About this task: The lines from the start of the data through the line with "Click **Add Webhook**." are to be returned verbatim; all later lines are to be omitted.

────────

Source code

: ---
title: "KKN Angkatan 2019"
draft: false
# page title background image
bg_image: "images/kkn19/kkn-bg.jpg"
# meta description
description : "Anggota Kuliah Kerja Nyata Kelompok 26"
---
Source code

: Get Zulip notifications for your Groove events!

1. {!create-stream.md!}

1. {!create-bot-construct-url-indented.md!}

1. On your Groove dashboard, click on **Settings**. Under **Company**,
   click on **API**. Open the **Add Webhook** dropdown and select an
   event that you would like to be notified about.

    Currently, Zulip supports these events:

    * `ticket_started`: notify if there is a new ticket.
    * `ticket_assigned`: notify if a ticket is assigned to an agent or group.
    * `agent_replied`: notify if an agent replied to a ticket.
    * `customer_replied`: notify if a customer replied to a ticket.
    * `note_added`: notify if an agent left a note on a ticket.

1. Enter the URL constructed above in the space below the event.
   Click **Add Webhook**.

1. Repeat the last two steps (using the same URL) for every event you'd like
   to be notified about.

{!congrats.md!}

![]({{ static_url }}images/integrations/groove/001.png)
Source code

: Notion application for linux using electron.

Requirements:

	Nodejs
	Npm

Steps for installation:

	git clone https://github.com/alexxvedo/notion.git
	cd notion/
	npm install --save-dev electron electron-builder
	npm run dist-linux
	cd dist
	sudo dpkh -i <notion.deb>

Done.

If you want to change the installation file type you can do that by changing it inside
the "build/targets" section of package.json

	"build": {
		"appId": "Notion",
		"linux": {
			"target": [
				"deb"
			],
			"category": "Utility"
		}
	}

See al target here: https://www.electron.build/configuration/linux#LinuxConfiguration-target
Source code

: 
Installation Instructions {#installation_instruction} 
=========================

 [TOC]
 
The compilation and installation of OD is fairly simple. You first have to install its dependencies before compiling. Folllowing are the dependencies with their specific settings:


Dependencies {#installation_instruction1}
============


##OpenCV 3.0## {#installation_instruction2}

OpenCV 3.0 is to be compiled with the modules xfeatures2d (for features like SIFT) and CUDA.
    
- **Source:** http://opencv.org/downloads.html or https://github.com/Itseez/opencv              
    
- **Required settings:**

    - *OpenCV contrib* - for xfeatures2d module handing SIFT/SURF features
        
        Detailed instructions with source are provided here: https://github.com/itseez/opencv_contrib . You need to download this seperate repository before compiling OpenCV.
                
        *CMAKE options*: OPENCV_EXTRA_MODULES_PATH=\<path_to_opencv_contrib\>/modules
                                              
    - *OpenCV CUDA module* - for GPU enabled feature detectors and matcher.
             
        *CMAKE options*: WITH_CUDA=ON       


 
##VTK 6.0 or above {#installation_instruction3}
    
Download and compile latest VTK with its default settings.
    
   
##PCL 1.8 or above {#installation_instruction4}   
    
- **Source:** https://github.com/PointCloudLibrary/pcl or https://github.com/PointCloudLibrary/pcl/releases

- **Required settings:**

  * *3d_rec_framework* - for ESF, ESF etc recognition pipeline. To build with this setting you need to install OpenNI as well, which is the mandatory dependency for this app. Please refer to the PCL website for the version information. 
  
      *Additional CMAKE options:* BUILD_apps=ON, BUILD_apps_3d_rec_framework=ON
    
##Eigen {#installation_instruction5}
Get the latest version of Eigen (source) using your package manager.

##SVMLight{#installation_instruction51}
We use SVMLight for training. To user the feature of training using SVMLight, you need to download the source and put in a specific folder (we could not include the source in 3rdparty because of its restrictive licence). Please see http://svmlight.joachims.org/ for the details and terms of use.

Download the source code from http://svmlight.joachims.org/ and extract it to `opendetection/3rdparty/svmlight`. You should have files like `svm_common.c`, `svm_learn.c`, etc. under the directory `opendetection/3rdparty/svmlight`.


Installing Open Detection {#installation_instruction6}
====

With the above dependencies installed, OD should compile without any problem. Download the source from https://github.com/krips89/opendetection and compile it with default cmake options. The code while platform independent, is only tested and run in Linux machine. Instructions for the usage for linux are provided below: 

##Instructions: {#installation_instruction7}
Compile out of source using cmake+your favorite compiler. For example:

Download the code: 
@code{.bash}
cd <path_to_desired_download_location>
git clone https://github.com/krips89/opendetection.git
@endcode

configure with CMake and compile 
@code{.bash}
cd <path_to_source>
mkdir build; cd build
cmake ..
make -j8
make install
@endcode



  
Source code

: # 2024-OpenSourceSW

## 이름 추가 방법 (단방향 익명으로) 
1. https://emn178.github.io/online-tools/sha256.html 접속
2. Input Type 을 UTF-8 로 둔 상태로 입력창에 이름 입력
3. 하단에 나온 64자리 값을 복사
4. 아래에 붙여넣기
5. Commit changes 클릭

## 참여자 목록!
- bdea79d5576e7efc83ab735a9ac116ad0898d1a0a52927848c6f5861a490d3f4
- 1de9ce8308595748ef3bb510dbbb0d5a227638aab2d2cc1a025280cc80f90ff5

────────

Result of the exercise:
Source code

: ---
title: "KKN Angkatan 2019"
draft: false
# page title background image
bg_image: "images/kkn19/kkn-bg.jpg"
# meta description
description : "Anggota Kuliah Kerja Nyata Kelompok 26"
---
Source code

: Get Zulip notifications for your Groove events!

1. {!create-stream.md!}

1. {!create-bot-construct-url-indented.md!}

1. On your Groove dashboard, click on **Settings**. Under **Company**,
   click on **API**. Open the **Add Webhook** dropdown and select an
   event that you would like to be notified about.

    Currently, Zulip supports these events:

    * `ticket_started`: notify if there is a new ticket.
    * `ticket_assigned`: notify if a ticket is assigned to an agent or group.
    * `agent_replied`: notify if an agent replied to a ticket.
    * `customer_replied`: notify if a customer replied to a ticket.
    * `note_added`: notify if an agent left a note on a ticket.

1. Enter the URL constructed above in the space below the event.
   Click **Add Webhook**.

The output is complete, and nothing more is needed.